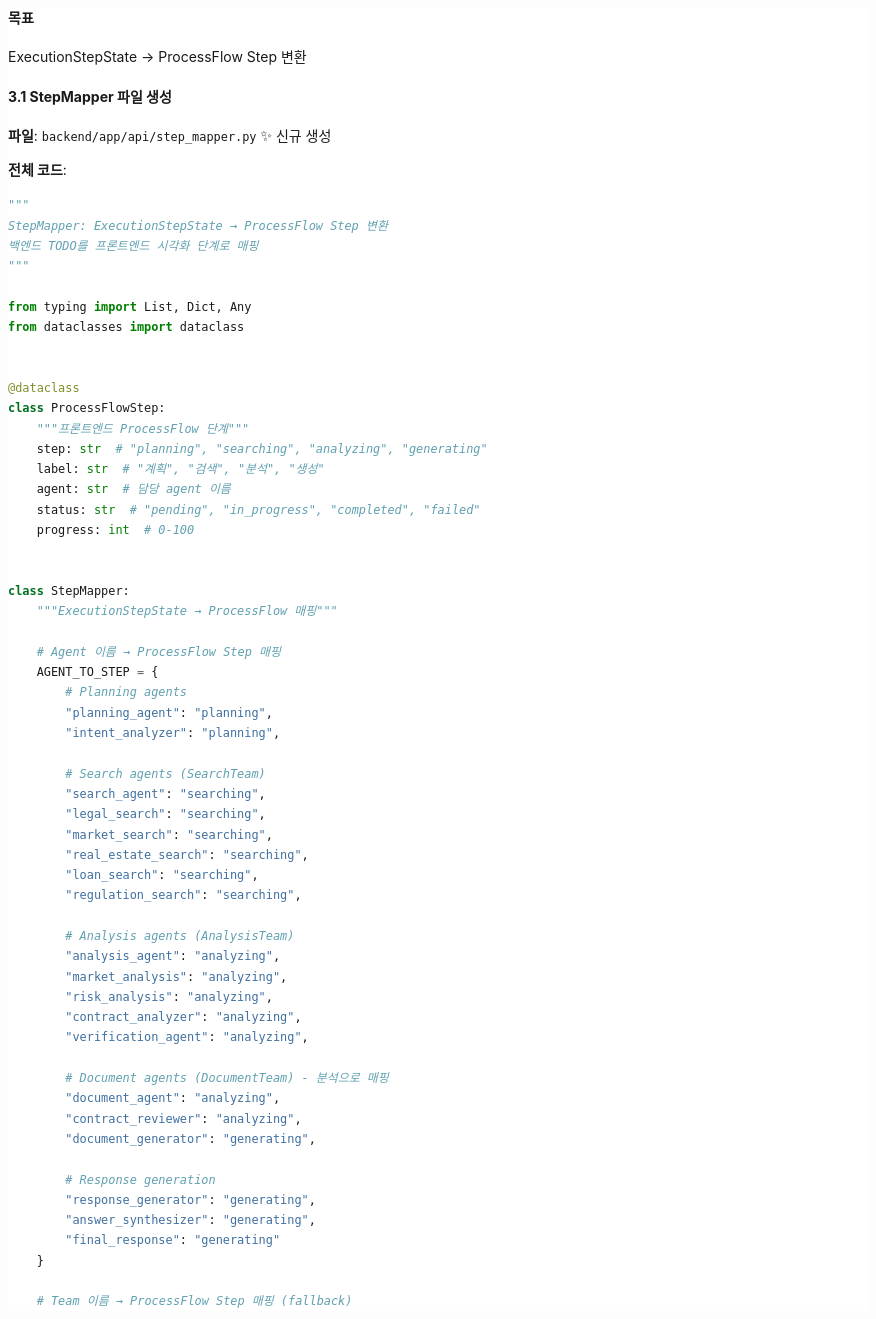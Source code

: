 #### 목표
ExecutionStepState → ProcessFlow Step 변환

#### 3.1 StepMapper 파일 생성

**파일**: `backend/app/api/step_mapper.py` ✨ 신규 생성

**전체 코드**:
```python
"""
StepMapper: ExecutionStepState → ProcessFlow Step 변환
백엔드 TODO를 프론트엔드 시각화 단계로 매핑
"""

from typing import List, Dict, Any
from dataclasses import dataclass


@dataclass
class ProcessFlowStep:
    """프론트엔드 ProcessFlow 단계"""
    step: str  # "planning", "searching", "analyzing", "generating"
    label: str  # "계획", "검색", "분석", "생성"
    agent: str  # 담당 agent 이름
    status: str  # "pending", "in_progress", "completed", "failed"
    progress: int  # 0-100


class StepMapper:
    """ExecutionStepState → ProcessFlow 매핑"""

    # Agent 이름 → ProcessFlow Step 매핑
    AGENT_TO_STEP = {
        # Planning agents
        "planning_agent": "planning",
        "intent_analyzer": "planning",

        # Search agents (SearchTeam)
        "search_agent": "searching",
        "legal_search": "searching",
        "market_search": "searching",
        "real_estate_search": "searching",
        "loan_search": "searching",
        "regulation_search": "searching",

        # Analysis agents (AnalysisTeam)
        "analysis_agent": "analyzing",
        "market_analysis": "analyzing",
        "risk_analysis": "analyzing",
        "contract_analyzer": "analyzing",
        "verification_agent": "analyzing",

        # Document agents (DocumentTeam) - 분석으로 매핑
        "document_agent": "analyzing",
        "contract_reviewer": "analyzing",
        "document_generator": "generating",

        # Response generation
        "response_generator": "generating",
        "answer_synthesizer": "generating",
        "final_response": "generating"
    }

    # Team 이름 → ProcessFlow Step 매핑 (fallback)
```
|---|
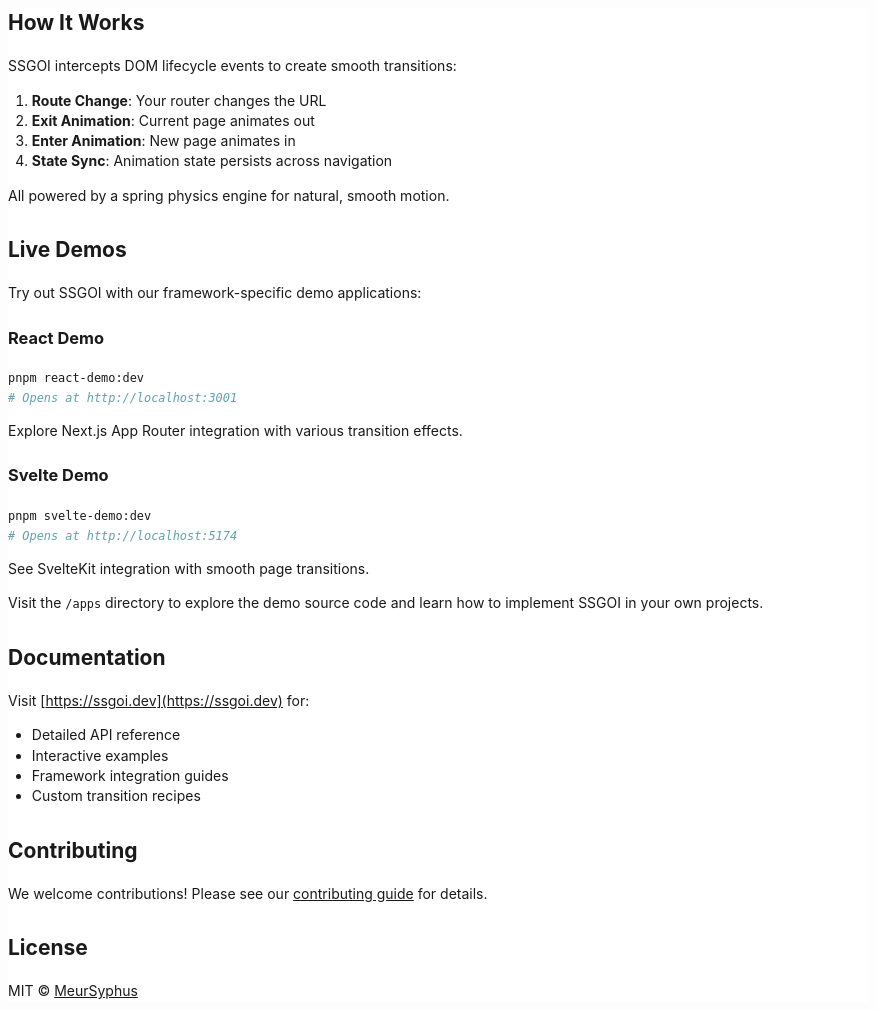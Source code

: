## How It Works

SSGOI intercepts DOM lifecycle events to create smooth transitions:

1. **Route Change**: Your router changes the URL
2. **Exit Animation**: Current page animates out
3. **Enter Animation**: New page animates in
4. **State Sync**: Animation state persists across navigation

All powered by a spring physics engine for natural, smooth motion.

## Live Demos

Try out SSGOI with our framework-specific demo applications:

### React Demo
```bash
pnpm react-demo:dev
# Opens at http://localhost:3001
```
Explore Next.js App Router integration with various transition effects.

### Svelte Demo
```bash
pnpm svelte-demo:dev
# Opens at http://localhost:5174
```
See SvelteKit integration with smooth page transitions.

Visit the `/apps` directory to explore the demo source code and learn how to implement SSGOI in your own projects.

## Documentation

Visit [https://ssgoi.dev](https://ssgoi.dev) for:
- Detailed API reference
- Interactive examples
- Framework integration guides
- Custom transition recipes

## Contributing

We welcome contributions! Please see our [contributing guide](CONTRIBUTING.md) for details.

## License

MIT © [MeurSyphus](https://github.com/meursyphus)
|---|
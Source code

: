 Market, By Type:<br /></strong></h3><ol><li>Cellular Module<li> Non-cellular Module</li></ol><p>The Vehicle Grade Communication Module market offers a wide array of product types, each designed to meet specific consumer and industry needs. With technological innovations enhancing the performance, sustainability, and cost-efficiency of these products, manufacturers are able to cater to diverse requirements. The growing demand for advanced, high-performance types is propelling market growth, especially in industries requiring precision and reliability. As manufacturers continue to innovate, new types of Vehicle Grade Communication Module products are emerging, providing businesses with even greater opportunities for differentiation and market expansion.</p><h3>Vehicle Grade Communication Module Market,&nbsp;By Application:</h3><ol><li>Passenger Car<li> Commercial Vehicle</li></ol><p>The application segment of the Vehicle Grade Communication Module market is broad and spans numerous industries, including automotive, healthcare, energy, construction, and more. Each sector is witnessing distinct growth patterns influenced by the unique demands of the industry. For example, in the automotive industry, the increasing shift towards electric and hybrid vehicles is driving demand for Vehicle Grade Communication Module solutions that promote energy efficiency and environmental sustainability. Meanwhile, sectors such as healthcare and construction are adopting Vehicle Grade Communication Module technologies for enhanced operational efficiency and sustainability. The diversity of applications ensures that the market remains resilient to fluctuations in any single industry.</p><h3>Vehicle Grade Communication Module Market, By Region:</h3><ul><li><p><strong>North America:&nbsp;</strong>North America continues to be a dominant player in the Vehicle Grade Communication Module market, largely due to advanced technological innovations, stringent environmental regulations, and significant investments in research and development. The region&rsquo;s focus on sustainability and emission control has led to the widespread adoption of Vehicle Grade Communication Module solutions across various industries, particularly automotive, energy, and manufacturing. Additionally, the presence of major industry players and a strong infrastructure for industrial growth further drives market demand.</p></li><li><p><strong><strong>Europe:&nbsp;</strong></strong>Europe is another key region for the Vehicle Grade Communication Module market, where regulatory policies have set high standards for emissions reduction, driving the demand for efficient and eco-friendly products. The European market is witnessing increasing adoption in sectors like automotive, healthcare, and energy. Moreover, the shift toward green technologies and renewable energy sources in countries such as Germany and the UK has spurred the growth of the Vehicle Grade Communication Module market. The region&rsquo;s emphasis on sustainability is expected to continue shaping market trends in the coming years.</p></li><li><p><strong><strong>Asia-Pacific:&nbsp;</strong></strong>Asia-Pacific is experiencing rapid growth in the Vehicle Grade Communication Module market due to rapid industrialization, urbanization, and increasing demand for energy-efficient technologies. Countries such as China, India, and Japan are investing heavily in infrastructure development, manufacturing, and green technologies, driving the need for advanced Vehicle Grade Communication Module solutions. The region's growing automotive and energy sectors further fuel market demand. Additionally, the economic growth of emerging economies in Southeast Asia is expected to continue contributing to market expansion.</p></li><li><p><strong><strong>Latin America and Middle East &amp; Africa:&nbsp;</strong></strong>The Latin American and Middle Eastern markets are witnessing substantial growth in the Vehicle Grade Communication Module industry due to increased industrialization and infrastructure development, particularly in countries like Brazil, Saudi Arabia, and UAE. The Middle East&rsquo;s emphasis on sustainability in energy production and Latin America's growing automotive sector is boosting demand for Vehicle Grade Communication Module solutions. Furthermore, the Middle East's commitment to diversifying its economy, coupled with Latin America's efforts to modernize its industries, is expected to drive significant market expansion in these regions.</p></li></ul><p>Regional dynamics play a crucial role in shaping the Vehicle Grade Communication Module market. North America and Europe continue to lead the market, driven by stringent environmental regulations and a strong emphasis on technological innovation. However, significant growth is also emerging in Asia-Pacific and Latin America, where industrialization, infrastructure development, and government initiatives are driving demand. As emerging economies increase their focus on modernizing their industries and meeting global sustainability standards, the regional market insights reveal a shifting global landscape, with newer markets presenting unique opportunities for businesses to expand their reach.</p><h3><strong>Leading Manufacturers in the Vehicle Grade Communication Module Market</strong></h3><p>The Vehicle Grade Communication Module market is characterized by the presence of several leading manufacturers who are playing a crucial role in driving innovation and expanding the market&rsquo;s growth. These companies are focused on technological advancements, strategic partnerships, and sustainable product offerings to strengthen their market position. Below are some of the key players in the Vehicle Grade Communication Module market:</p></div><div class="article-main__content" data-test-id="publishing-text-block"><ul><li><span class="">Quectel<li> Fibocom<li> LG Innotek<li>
|---|
## TASK DESCRIPTION
Give again exactly, and only, the lines above starting at the one with "- Custom transition recipes" and ending at the one with "MIT © [MeurSyphus](https://github.com/meursyphus)".

## EXPECTED OUTPUT
- Custom transition recipes

## Contributing

We welcome contributions! Please see our [contributing guide](CONTRIBUTING.md) for details.

## License

MIT © [MeurSyphus](https://github.com/meursyphus)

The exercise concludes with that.